Bisauri is a village of the Jaunpur district, Uttar Pradesh, Northern India. Bisauri's Postal Index Number is 222129 and its post office is at Patrahi. The village is also a Gram Panchayat, comprising itself and the village of Tiwaripur.

==Geography==
The area of Bisauri village is 2 km2 and it is the 127th biggest village by area in the sub-district. Kerakat is nearest town, and Varanasi and Jaunpur are the nearest cities.

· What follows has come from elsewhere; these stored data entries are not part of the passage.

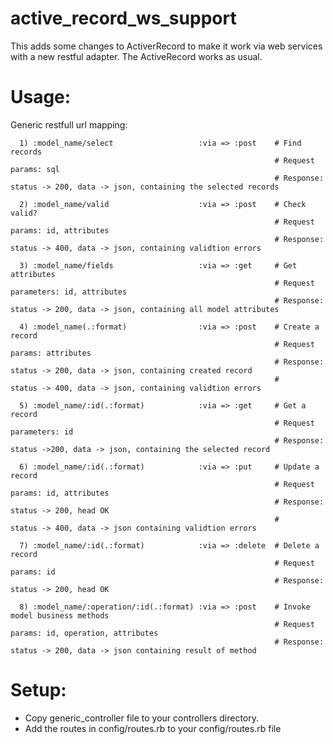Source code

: active_record_ws_support
=========================
This adds some changes to ActiverRecord to make it work via web services with a new restful adapter. The ActiveRecord works as usual.

Usage:
=========
  Generic restfull url mapping:
  
      1) :model_name/select                   :via => :post    # Find records
                                                               # Request params: sql
                                                               # Response: status -> 200, data -> json, containing the selected records
      
      2) :model_name/valid                    :via => :post    # Check valid?
                                                               # Request params: id, attributes
                                                               # Response: status -> 400, data -> json, containing validtion errors                   
      
      3) :model_name/fields                   :via => :get     # Get attributes
                                                               # Request parameters: id, attributes
                                                               # Response: status -> 200, data -> json, containing all model attributes
     
      4) :model_name(.:format)                :via => :post    # Create a record
                                                               # Request params: attributes
                                                               # Response: status -> 200, data -> json, containing created record
                                                               #           status -> 400, data -> json, containing validtion errors
      
      5) :model_name/:id(.:format)            :via => :get     # Get a record
                                                               # Request parameters: id
                                                               # Response: status ->200, data -> json, containing the selected record
                                                               
      6) :model_name/:id(.:format)            :via => :put     # Update a record
                                                               # Request params: id, attributes
                                                               # Response: status -> 200, head OK
                                                               #           status -> 400, data -> json containing validtion errors
      
      7) :model_name/:id(.:format)            :via => :delete  # Delete a record
                                                               # Request params: id
                                                               # Response: status -> 200, head OK
      
      8) :model_name/:operation/:id(.:format) :via => :post    # Invoke model business methods
                                                               # Request params: id, operation, attributes
                                                               # Response: status -> 200, data -> json containing result of method
Setup:
==========
 - Copy generic_controller file to your controllers directory.
 - Add the routes in config/routes.rb to your config/routes.rb file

Bisauri belongs to Varanasi division and Jaunpur district administration. It is located 49 km east of the city of Jaunpur, and 306 km from Lucknow, the capital of Uttar Pradesh.

==Education==
Primary education is provided in the village by Prathmik Vidyalaya and Uchchatar Madhyamik Vidyalaya. Further education is provided elsewhere.

==Transportation==

===Rail===
Dudhaunda railway station, Dobhi Railway Station and Kerakat railway station are the nearest railway stations.
Dobhi is a stop of many trains for big cities such as Mumbai, Delhi and other cities.

===Road===
Aside from being connected to Jaunpur, Bisauri is also connected by road to Varanasi, Azamgarh, Ghazipur and other cities of Uttar Pradesh.

===Air===
The closest major airport to Bisauri is Lal Bahadur Shastri Airport at Babatpur, Varanasi, 45 km by road. Another nearby airport is Azamgarh Airport.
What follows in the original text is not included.